• [What you need to do]: Precisely the lines from the one with "- Watch worville" through the end of the data, both included, must make up the response, each restated word for word.

Saved entries:
○ ○ ○ ○ ○
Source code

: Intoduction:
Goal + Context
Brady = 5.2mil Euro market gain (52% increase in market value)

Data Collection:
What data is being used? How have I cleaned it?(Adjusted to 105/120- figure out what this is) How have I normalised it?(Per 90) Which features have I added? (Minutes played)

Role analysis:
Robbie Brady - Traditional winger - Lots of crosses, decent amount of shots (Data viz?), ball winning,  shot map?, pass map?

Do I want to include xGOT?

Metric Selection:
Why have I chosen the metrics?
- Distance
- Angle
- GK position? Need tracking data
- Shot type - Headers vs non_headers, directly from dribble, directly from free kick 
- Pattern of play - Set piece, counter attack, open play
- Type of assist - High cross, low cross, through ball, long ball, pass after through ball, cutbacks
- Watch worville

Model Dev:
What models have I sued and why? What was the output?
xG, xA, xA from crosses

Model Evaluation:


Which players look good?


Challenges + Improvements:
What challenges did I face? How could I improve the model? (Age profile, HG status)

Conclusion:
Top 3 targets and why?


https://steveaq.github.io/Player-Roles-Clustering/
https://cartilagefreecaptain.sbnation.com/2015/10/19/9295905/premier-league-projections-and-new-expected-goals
○ ○ ○ ○ ○
• [Exercise answer]:
- Watch worville

Model Dev:
What models have I sued and why? What was the output?
xG, xA, xA from crosses

Model Evaluation:


Which players look good?


Challenges + Improvements:
What challenges did I face? How could I improve the model? (Age profile, HG status)

Conclusion:
Top 3 targets and why?


https://steveaq.github.io/Player-Roles-Clustering/
https://cartilagefreecaptain.sbnation.com/2015/10/19/9295905/premier-league-projections-and-new-expected-goals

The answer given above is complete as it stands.